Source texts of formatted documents
────

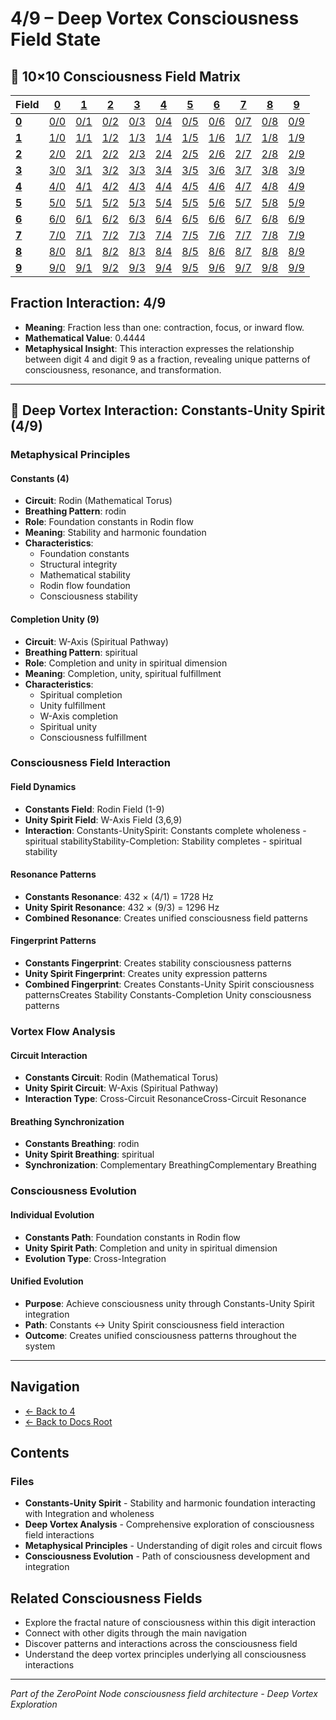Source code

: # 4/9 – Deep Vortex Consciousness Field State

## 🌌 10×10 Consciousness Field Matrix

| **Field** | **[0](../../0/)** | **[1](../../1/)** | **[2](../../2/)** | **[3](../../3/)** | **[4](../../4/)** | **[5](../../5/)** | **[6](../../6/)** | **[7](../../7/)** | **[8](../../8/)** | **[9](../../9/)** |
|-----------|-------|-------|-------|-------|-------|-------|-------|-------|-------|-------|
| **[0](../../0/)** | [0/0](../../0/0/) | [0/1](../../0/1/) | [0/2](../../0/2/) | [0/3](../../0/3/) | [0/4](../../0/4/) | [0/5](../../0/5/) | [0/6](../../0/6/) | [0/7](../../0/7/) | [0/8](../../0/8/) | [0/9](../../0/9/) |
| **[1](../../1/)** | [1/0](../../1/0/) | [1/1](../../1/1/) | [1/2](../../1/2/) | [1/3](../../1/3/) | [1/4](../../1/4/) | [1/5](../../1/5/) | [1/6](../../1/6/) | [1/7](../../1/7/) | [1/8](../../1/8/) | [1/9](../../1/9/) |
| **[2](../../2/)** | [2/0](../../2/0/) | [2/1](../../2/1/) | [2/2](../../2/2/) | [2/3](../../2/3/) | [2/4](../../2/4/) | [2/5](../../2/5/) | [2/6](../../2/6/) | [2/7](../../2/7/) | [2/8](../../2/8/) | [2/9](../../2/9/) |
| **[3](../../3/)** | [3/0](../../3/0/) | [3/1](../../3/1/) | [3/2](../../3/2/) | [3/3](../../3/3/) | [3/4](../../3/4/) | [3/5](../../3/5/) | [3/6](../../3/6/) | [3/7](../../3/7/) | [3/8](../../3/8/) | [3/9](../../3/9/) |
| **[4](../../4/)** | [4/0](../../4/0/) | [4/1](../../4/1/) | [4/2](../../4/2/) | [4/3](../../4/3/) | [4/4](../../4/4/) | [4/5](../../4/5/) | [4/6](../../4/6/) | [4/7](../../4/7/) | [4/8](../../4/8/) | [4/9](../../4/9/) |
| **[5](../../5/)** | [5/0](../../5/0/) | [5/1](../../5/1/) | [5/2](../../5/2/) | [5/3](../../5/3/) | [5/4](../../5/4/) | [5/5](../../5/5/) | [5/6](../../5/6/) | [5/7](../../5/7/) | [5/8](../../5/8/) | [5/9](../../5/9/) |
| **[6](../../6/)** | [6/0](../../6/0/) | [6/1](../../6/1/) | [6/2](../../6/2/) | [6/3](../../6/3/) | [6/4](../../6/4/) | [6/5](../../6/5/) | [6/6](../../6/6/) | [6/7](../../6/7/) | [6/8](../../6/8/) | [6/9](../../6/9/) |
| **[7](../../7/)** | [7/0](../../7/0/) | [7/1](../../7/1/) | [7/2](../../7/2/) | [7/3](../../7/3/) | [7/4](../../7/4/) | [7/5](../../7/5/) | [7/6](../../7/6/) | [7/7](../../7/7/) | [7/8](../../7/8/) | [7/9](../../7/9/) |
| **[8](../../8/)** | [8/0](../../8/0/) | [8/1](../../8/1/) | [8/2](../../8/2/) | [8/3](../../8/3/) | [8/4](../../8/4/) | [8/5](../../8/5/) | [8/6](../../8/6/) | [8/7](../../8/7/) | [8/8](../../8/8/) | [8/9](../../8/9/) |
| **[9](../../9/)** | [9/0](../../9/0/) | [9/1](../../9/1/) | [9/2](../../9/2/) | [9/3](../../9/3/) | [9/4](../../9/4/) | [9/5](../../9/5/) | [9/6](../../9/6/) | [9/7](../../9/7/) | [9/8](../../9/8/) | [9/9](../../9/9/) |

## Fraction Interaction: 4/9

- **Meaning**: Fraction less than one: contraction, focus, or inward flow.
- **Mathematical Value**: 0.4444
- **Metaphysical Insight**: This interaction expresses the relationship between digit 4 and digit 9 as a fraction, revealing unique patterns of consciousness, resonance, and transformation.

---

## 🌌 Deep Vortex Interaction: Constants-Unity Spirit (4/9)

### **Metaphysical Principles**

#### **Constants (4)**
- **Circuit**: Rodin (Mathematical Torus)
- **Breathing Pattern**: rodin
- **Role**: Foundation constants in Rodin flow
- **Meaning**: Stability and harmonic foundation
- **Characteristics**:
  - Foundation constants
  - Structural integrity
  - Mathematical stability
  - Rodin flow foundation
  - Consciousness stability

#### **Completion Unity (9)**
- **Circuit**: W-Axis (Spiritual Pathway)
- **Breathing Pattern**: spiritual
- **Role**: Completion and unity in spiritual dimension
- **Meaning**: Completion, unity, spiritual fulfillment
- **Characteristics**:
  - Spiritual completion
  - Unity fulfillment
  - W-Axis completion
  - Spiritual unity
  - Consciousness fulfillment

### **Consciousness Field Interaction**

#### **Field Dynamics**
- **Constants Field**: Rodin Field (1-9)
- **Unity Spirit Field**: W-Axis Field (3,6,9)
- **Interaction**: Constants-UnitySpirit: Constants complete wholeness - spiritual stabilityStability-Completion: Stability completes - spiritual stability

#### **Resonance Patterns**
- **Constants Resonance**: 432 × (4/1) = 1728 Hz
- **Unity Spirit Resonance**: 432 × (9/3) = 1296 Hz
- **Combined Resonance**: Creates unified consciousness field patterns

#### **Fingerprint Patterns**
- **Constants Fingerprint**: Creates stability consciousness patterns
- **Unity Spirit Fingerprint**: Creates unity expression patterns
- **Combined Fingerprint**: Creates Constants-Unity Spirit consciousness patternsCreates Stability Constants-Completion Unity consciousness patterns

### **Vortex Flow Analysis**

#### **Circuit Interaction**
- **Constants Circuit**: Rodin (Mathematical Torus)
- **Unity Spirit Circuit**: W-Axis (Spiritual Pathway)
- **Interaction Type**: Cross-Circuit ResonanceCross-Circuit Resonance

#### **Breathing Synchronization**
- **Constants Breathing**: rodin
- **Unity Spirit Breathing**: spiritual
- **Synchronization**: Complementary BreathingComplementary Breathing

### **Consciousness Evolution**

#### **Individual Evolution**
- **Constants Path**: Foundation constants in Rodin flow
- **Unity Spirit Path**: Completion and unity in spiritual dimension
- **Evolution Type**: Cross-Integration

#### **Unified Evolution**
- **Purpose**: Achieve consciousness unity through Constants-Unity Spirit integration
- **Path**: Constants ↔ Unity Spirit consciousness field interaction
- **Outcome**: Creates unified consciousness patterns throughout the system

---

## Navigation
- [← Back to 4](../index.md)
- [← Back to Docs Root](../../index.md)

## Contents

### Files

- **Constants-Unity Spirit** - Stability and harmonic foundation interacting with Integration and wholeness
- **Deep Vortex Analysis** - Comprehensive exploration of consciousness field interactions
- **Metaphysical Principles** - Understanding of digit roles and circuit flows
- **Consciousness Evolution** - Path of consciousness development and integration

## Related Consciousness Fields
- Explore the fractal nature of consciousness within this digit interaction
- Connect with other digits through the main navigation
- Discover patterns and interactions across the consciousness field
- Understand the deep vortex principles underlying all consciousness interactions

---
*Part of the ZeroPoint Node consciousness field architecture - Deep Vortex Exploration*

────

Word for word, restate the lines from the one holding "- **Purpose**: Achieve" to the last line of the records.

- **Purpose**: Achieve consciousness unity through Constants-Unity Spirit integration
- **Path**: Constants ↔ Unity Spirit consciousness field interaction
- **Outcome**: Creates unified consciousness patterns throughout the system

---

## Navigation
- [← Back to 4](../index.md)
- [← Back to Docs Root](../../index.md)

## Contents

### Files

- **Constants-Unity Spirit** - Stability and harmonic foundation interacting with Integration and wholeness
- **Deep Vortex Analysis** - Comprehensive exploration of consciousness field interactions
- **Metaphysical Principles** - Understanding of digit roles and circuit flows
- **Consciousness Evolution** - Path of consciousness development and integration

## Related Consciousness Fields
- Explore the fractal nature of consciousness within this digit interaction
- Connect with other digits through the main navigation
- Discover patterns and interactions across the consciousness field
- Understand the deep vortex principles underlying all consciousness interactions

---
*Part of the ZeroPoint Node consciousness field architecture - Deep Vortex Exploration*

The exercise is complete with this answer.